In the records that follow, find the line with "## Excel çalışma"; from there, retype every line exactly through the line with "End Coding Challenge", which also belongs to the answer.

Records from a data collection
#####
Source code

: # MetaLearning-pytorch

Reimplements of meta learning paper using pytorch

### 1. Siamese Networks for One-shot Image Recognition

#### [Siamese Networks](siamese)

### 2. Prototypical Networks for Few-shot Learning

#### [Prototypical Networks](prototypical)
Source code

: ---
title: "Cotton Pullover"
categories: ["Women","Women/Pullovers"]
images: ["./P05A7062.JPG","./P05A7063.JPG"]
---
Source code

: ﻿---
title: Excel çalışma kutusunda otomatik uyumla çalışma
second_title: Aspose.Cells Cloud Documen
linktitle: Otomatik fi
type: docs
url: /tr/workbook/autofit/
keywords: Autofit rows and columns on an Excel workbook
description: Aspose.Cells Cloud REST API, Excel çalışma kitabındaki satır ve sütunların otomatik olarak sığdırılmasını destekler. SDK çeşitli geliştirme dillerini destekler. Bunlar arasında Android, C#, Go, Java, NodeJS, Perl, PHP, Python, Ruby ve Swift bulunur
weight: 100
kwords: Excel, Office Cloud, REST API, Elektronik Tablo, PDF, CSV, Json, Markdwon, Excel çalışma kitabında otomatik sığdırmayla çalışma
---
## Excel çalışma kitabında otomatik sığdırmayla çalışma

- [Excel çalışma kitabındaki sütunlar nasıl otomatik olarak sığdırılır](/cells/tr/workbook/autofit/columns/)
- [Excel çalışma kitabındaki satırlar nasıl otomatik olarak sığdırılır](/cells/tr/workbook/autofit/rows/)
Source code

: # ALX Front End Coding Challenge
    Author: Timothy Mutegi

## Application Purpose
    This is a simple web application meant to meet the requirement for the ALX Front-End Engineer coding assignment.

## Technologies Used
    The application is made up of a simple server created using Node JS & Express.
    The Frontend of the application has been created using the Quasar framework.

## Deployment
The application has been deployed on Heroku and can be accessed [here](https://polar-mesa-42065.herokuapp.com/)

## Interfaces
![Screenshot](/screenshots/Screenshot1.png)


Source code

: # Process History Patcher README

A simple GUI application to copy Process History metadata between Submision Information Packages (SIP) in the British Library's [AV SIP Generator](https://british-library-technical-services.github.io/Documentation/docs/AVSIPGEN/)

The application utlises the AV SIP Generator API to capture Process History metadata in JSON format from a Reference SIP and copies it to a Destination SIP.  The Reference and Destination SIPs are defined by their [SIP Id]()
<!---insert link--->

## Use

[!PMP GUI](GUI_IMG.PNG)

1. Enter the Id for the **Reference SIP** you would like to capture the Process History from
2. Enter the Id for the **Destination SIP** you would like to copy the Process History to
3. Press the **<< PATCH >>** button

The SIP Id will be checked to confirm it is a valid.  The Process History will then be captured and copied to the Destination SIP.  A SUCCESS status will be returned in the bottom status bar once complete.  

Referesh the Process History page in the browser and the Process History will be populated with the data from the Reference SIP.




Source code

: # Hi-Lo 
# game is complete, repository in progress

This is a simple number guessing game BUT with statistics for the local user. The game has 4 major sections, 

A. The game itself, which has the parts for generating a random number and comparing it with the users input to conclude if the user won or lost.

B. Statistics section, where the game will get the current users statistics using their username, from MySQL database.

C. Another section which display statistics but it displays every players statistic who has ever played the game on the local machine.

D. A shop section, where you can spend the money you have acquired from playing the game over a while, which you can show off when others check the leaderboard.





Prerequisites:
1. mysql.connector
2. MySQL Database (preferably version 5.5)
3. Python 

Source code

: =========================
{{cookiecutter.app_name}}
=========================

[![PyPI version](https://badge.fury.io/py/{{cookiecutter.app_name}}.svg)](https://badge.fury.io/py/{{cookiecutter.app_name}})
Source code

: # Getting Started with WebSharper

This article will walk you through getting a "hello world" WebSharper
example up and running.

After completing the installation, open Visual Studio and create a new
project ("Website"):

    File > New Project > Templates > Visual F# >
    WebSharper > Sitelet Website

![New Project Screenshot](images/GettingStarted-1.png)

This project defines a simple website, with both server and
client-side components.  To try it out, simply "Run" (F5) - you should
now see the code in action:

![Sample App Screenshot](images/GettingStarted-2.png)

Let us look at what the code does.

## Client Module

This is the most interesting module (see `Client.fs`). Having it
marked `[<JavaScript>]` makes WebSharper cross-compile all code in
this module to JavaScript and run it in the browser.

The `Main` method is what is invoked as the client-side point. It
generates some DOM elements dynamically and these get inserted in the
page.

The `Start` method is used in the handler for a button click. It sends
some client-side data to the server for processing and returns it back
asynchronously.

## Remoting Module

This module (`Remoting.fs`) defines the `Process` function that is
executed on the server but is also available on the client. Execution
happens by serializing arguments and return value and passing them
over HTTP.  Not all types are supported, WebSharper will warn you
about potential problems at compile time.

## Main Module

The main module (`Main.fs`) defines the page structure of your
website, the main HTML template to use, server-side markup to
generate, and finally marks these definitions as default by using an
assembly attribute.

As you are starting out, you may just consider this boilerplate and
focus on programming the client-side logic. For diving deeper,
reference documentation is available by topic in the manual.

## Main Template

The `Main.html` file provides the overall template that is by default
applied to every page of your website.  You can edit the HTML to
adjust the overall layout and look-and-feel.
#####
| WRITTEN RESPONSE |
## Excel çalışma kitabında otomatik sığdırmayla çalışma

- [Excel çalışma kitabındaki sütunlar nasıl otomatik olarak sığdırılır](/cells/tr/workbook/autofit/columns/)
- [Excel çalışma kitabındaki satırlar nasıl otomatik olarak sığdırılır](/cells/tr/workbook/autofit/rows/)
Source code

: # ALX Front End Coding Challenge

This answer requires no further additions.